Activity:
In the records below, please retype word for word every line from the one containing "repository using Terminal" through the final one, both included, and nothing else.
::: Given records :::
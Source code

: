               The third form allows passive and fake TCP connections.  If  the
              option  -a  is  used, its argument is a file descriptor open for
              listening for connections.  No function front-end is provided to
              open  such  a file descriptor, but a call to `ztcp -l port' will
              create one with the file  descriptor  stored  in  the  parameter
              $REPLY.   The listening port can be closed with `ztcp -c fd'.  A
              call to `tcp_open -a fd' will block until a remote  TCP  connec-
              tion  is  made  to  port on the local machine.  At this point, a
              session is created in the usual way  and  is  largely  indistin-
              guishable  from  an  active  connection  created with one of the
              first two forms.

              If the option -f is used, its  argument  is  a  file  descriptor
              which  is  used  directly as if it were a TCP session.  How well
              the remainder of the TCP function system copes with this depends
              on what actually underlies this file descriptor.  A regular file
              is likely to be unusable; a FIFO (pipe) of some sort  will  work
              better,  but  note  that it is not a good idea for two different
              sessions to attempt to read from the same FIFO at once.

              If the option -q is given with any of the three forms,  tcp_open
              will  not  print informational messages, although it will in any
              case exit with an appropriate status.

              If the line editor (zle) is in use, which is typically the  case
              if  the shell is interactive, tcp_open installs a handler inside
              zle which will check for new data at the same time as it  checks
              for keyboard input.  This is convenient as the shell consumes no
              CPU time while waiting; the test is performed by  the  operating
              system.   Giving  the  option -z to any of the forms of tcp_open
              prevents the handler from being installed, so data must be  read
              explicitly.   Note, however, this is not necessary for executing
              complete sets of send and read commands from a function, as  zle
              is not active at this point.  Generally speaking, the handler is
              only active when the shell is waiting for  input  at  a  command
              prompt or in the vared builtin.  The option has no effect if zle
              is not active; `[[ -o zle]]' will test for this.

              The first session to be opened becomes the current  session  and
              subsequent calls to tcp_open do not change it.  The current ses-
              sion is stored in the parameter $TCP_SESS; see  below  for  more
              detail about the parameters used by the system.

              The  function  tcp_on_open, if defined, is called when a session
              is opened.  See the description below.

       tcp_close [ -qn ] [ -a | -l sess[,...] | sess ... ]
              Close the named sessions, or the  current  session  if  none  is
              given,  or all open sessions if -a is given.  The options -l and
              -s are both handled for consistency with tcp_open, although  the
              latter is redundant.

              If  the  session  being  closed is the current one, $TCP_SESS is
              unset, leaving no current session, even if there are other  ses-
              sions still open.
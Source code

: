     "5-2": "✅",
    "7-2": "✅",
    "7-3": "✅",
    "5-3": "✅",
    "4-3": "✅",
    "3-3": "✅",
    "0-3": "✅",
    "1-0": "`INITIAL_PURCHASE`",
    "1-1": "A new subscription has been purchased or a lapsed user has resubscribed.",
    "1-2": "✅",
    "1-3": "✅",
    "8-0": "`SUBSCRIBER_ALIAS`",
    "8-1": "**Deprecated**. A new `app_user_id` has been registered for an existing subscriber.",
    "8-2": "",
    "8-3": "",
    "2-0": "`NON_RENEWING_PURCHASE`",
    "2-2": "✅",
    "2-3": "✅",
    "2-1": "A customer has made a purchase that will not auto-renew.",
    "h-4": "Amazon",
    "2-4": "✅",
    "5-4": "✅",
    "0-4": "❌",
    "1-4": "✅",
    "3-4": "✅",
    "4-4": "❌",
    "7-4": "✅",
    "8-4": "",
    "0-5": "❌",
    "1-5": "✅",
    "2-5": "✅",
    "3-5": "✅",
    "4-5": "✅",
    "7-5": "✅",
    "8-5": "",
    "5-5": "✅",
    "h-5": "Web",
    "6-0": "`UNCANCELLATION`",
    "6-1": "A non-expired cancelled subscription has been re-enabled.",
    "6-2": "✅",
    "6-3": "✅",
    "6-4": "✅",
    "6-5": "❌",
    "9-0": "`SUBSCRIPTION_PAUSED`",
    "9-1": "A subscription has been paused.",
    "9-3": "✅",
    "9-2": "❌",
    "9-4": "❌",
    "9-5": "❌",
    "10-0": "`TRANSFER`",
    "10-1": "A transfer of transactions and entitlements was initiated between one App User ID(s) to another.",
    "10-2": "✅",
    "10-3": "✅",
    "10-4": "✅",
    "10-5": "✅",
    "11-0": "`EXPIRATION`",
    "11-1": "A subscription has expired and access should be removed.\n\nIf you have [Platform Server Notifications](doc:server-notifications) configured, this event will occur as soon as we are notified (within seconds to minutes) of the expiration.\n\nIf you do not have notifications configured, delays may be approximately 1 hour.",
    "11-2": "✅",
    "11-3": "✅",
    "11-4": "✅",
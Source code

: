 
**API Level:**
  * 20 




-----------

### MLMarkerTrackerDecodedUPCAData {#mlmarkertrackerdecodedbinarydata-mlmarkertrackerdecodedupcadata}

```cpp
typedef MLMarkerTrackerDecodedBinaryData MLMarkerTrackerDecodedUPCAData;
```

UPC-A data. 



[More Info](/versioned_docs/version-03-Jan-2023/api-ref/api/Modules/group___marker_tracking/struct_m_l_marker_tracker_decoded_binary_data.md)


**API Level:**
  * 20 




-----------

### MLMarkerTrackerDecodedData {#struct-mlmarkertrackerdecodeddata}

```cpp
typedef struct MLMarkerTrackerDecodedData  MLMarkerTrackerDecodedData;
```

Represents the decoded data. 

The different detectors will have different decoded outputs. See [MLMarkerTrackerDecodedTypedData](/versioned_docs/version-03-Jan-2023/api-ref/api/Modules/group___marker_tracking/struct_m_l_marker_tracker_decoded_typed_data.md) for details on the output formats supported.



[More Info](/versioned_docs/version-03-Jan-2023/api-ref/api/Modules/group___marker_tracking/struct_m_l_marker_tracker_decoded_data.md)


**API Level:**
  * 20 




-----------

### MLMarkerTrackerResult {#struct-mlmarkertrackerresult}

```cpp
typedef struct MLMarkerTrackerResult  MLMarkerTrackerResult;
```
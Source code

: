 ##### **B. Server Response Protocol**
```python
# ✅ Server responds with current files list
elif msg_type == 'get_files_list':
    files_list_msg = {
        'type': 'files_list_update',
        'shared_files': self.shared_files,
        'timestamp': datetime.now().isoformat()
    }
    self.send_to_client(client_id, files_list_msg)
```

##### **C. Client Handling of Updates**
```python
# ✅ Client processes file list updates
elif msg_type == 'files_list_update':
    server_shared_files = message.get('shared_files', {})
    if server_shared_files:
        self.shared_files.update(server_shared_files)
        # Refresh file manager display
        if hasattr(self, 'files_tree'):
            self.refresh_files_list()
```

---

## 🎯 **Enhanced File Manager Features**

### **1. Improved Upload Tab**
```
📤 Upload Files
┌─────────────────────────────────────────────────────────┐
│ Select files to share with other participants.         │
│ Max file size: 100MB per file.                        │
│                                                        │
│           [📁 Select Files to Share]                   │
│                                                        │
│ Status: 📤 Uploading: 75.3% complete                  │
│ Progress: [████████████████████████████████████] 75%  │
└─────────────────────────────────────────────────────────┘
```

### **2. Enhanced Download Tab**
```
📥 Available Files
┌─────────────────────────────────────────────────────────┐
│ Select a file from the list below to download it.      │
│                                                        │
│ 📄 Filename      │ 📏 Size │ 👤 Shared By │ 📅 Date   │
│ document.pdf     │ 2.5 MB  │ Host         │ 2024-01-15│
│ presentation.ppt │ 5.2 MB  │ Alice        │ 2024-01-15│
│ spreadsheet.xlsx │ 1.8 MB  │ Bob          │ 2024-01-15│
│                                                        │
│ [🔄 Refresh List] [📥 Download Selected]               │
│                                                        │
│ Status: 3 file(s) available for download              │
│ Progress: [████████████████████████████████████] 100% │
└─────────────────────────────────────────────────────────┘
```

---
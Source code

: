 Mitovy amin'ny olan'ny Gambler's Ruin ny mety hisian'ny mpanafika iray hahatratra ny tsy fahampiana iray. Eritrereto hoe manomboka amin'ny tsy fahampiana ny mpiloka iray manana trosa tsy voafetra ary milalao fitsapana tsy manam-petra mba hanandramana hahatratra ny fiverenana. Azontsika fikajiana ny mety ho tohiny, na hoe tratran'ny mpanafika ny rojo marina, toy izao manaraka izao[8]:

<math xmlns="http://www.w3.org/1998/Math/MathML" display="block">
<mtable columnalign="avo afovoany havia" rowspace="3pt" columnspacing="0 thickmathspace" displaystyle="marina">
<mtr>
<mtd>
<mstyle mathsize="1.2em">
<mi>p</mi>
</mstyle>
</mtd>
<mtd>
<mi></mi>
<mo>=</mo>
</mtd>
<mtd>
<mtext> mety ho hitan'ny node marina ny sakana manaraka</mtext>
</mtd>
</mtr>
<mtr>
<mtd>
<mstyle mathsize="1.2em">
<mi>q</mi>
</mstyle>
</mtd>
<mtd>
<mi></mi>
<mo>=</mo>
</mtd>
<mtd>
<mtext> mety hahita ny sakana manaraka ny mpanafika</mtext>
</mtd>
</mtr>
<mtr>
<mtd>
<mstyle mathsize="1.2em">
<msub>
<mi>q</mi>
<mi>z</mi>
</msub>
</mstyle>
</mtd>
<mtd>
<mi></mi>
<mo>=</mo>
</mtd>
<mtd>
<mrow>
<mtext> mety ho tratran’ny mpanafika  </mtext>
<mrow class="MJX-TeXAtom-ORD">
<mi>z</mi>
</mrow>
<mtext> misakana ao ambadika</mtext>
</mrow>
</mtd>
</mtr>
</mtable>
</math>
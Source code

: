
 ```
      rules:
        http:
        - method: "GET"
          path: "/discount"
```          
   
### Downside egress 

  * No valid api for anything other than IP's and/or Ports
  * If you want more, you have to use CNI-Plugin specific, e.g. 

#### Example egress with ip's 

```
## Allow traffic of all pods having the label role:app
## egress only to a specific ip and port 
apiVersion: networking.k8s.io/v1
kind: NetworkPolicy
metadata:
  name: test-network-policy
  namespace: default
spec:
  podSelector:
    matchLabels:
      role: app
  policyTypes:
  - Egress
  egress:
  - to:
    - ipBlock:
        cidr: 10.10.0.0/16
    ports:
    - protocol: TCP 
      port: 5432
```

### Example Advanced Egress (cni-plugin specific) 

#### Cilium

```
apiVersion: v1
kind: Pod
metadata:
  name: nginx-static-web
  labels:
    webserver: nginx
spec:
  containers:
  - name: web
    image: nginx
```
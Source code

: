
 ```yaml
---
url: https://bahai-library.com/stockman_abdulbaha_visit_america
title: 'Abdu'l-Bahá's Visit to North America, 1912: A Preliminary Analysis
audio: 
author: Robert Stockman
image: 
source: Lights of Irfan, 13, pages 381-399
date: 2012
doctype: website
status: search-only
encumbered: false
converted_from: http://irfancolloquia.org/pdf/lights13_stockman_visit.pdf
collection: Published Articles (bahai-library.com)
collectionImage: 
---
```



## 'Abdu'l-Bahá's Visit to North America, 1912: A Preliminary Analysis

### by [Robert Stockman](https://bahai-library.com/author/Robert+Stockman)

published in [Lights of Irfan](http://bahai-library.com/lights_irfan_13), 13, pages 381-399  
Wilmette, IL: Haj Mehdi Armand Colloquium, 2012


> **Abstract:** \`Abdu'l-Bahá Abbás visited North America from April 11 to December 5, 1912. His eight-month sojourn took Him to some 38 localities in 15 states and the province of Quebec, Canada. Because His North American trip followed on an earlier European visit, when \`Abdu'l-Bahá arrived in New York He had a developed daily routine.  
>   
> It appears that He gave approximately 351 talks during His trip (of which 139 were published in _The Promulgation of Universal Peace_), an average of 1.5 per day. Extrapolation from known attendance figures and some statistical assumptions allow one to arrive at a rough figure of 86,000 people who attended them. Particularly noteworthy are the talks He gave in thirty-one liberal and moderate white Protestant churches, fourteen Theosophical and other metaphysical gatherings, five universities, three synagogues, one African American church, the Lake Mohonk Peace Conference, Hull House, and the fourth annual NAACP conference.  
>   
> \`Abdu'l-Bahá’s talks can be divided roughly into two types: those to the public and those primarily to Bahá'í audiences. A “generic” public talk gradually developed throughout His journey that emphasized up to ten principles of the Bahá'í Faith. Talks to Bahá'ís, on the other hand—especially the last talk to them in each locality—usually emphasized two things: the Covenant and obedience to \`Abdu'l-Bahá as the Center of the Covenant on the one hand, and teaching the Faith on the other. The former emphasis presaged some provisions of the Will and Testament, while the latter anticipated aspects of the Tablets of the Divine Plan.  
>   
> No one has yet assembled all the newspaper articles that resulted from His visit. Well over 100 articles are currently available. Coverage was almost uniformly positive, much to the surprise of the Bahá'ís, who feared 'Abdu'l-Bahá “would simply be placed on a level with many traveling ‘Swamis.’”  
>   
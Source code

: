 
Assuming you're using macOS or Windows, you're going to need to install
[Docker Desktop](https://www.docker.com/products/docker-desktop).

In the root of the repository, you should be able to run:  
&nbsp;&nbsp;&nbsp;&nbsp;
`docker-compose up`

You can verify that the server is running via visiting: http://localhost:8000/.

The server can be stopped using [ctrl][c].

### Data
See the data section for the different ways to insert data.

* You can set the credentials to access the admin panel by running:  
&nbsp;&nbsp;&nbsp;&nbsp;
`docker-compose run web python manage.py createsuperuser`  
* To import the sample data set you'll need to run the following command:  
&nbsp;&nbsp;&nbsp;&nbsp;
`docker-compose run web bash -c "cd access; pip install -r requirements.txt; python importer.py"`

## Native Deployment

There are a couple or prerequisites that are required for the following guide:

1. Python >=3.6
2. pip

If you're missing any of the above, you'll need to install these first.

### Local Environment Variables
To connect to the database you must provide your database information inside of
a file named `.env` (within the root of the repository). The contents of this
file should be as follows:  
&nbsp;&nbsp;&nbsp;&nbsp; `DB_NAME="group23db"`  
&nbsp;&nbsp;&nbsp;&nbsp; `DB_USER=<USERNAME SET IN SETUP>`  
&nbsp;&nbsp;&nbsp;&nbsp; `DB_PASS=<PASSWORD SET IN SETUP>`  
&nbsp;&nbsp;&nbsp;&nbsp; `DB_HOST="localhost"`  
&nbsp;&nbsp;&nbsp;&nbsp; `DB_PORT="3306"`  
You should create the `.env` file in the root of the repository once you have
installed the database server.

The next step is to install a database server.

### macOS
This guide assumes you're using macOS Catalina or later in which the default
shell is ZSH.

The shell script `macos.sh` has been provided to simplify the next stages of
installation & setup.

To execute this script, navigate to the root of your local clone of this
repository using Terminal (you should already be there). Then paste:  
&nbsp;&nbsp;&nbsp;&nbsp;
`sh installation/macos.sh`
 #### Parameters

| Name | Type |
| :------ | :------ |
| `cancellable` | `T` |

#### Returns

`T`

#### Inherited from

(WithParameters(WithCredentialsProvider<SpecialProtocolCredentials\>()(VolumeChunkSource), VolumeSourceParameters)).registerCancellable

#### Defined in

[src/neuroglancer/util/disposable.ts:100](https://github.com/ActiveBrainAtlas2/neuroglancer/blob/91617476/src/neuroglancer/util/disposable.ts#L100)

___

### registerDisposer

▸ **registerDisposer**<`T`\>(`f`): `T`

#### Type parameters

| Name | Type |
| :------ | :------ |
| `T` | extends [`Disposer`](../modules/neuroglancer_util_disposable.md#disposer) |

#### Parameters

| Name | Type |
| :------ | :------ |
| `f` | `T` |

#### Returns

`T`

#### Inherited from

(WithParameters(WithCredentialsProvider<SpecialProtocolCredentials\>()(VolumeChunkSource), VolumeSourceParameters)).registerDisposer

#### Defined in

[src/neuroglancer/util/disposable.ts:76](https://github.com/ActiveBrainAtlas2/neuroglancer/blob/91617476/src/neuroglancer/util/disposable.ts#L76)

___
:::
Answer below:
repository using Terminal (you should already be there). Then paste:  
&nbsp;&nbsp;&nbsp;&nbsp;
`sh installation/macos.sh`
 #### Parameters

| Name | Type |
| :------ | :------ |
| `cancellable` | `T` |

#### Returns

`T`

#### Inherited from

(WithParameters(WithCredentialsProvider<SpecialProtocolCredentials\>()(VolumeChunkSource), VolumeSourceParameters)).registerCancellable

#### Defined in

[src/neuroglancer/util/disposable.ts:100](https://github.com/ActiveBrainAtlas2/neuroglancer/blob/91617476/src/neuroglancer/util/disposable.ts#L100)

___

### registerDisposer

▸ **registerDisposer**<`T`\>(`f`): `T`

#### Type parameters

| Name | Type |
| :------ | :------ |
| `T` | extends [`Disposer`](../modules/neuroglancer_util_disposable.md#disposer) |

#### Parameters

| Name | Type |
| :------ | :------ |
| `f` | `T` |

#### Returns

`T`

#### Inherited from

(WithParameters(WithCredentialsProvider<SpecialProtocolCredentials\>()(VolumeChunkSource), VolumeSourceParameters)).registerDisposer

#### Defined in

[src/neuroglancer/util/disposable.ts:76](https://github.com/ActiveBrainAtlas2/neuroglancer/blob/91617476/src/neuroglancer/util/disposable.ts#L76)

___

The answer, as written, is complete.